Assignment
Every line of the records below that has the word "TODO" should be copied.

┌──

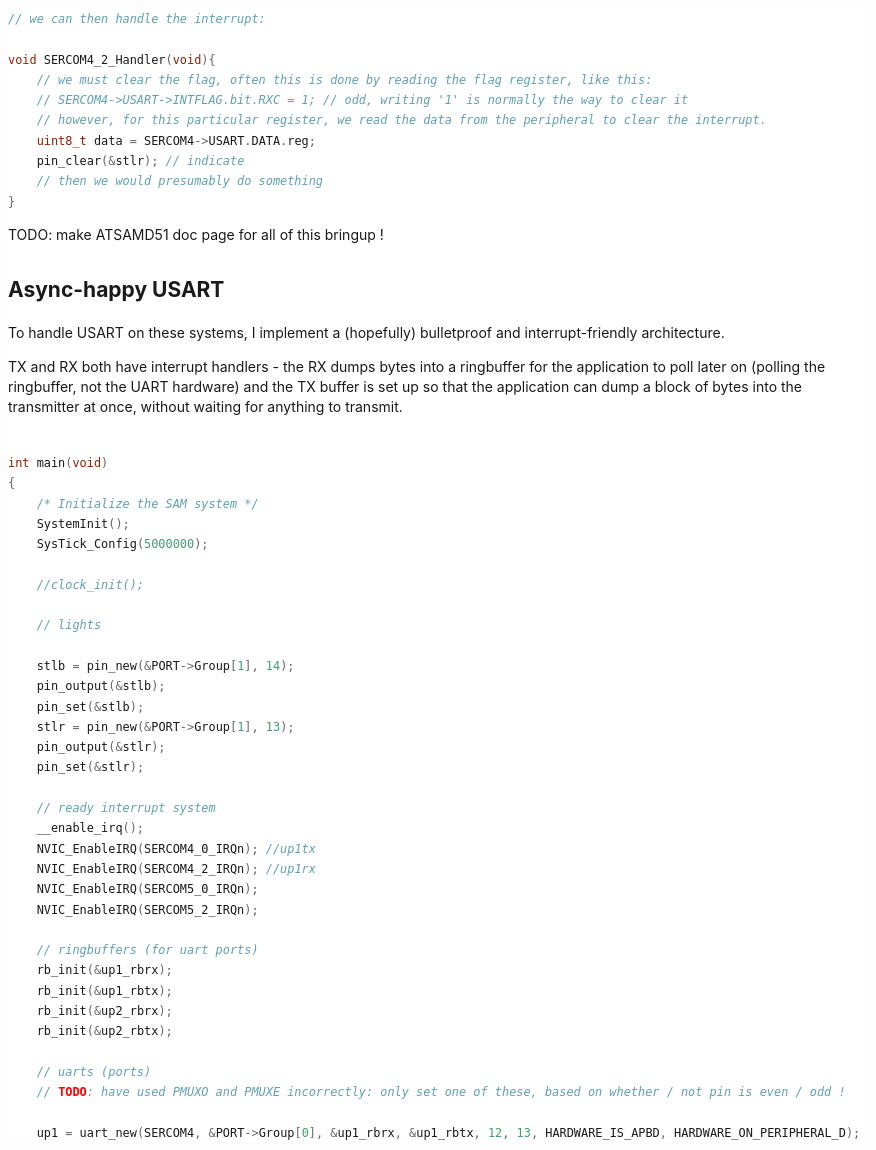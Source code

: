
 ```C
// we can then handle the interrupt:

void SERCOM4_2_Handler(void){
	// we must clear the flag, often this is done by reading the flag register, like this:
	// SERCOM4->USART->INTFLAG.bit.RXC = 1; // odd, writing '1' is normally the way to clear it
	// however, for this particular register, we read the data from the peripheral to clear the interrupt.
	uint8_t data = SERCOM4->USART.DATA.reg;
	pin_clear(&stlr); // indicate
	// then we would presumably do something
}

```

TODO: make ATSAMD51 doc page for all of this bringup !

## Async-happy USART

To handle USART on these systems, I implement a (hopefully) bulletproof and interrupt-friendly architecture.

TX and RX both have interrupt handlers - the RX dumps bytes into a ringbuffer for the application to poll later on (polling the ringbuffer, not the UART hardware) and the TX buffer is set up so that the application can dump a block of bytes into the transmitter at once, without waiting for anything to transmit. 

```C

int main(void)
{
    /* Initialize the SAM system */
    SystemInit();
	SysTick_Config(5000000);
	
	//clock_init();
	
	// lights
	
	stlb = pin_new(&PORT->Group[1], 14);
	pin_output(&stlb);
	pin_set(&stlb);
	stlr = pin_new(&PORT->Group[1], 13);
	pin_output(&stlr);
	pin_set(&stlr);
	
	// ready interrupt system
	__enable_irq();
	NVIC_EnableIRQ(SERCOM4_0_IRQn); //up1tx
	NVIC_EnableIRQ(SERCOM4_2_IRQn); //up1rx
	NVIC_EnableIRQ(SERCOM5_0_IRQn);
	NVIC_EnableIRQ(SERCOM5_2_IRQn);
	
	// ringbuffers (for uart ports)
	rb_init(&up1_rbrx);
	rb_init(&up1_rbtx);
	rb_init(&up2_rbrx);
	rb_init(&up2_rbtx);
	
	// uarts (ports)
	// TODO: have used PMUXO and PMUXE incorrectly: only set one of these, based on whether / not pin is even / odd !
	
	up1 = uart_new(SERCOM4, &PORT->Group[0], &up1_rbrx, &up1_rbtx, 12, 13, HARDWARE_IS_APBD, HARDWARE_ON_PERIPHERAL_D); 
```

└──
┌──

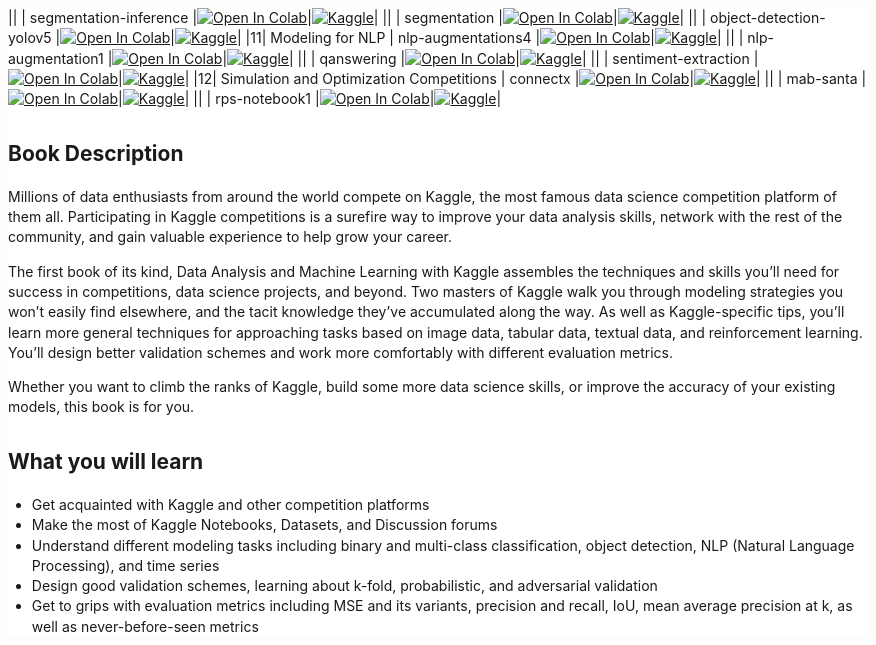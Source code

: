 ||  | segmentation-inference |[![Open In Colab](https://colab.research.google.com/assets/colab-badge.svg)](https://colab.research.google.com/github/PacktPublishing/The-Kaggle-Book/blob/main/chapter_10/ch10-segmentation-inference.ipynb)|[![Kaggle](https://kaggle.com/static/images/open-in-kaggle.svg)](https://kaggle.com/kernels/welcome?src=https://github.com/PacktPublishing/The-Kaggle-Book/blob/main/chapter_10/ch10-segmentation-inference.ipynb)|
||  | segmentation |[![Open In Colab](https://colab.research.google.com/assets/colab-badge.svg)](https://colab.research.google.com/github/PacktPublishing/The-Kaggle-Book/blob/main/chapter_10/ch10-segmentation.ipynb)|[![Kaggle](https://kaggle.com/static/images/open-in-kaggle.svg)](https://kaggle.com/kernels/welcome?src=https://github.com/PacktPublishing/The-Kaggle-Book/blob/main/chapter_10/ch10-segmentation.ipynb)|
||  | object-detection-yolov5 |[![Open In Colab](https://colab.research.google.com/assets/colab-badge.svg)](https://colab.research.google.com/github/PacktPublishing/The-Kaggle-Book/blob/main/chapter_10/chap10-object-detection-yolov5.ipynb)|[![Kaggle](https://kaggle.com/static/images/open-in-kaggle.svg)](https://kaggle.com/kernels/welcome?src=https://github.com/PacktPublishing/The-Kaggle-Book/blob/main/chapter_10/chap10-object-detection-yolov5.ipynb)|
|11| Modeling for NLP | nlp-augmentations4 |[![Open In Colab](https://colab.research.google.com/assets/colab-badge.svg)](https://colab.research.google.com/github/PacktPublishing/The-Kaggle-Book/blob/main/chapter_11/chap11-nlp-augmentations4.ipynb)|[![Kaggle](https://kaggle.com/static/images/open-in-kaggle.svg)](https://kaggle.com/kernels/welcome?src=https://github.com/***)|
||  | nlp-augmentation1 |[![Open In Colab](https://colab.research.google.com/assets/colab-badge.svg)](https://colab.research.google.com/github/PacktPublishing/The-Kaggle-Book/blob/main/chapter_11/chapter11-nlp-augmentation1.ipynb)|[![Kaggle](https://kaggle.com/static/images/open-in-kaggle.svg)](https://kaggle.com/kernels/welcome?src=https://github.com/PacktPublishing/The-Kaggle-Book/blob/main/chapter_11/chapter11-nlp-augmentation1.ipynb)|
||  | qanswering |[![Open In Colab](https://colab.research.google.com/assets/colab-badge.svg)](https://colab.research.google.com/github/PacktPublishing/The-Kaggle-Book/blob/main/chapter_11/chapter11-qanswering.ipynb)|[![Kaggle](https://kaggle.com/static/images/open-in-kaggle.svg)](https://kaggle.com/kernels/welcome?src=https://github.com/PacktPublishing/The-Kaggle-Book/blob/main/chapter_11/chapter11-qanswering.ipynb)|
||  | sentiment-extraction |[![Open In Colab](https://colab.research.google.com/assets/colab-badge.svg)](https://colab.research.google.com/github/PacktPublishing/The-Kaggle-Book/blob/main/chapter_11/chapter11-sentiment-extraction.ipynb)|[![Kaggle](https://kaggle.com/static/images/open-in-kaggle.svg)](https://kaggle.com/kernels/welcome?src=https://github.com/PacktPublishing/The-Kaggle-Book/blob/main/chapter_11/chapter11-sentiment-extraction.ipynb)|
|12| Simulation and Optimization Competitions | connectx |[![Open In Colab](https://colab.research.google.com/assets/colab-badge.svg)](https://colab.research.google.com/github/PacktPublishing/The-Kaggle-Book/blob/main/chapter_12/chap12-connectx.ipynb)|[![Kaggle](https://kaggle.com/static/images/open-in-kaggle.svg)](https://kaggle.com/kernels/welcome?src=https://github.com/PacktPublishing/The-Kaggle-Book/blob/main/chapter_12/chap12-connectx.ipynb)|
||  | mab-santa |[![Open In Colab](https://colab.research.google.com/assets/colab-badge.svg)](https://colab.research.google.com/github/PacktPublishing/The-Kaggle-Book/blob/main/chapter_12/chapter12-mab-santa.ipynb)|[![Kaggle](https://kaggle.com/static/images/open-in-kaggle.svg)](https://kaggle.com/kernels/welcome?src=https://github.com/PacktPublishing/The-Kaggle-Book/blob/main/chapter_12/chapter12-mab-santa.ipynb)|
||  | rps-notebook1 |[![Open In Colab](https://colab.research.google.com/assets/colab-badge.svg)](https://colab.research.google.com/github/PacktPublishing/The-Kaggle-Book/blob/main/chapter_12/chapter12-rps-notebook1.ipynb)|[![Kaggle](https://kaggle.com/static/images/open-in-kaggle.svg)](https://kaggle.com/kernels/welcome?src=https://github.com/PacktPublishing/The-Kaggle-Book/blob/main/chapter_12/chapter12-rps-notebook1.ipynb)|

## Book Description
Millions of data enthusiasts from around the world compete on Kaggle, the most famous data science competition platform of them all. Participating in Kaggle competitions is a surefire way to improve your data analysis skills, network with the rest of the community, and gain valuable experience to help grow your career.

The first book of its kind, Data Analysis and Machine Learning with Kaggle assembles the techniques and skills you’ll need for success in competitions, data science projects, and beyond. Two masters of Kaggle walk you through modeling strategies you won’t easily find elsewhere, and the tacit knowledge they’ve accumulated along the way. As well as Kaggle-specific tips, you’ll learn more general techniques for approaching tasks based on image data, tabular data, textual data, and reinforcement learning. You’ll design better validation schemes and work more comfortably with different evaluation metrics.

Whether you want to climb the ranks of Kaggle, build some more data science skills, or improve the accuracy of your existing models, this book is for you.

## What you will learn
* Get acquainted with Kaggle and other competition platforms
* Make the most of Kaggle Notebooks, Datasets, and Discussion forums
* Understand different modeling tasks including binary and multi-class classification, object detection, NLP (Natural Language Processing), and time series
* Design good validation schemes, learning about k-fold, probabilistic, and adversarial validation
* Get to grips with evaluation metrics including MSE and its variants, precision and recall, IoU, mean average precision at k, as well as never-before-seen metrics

└──

Task solution
TODO: make ATSAMD51 doc page for all of this bringup !
	// TODO: have used PMUXO and PMUXE incorrectly: only set one of these, based on whether / not pin is even / odd !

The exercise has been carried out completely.